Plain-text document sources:
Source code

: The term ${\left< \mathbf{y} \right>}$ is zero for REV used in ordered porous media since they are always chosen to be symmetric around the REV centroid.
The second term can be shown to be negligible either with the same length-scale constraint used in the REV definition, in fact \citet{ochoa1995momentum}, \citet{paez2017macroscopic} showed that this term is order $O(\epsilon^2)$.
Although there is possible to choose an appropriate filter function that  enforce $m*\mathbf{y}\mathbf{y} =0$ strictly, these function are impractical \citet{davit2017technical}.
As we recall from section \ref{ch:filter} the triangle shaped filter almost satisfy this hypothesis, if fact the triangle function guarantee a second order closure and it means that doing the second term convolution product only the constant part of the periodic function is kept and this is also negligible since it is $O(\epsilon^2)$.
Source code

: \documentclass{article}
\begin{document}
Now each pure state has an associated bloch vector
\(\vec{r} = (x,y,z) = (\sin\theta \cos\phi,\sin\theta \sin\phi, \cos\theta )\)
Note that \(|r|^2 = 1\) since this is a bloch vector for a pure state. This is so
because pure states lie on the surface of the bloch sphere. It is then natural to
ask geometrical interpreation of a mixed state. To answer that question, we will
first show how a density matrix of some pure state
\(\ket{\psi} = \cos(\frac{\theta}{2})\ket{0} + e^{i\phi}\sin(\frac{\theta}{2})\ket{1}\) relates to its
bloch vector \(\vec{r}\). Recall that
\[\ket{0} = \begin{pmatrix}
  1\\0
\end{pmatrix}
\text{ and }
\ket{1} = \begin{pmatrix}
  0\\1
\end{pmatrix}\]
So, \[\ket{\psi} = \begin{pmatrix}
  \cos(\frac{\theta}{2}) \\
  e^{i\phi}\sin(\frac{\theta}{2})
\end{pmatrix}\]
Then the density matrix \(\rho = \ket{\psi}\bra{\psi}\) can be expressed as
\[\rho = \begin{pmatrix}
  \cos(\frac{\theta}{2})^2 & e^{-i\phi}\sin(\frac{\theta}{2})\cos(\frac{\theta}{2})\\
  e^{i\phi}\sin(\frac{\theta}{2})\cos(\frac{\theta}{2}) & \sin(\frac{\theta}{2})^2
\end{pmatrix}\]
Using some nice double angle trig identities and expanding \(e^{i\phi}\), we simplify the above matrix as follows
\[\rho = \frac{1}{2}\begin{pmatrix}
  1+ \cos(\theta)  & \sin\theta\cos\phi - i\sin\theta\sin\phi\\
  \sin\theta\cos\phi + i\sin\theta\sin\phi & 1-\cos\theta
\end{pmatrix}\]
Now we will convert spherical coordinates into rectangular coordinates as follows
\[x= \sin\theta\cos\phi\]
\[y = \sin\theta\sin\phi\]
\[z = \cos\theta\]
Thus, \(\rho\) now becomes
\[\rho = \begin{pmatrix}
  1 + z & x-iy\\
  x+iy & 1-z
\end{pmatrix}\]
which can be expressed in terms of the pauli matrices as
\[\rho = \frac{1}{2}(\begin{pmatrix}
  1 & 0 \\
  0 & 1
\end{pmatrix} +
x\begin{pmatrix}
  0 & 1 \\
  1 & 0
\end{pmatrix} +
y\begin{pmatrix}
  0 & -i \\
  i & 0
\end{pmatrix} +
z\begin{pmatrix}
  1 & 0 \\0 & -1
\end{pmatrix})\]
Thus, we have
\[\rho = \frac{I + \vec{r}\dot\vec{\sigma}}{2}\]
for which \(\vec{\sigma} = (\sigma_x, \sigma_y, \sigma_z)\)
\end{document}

HOW TO COMPLETE THIS TASK => Where a line in the records above contains the word "used", include it in the count; state the total and nothing more.

RESULT => 2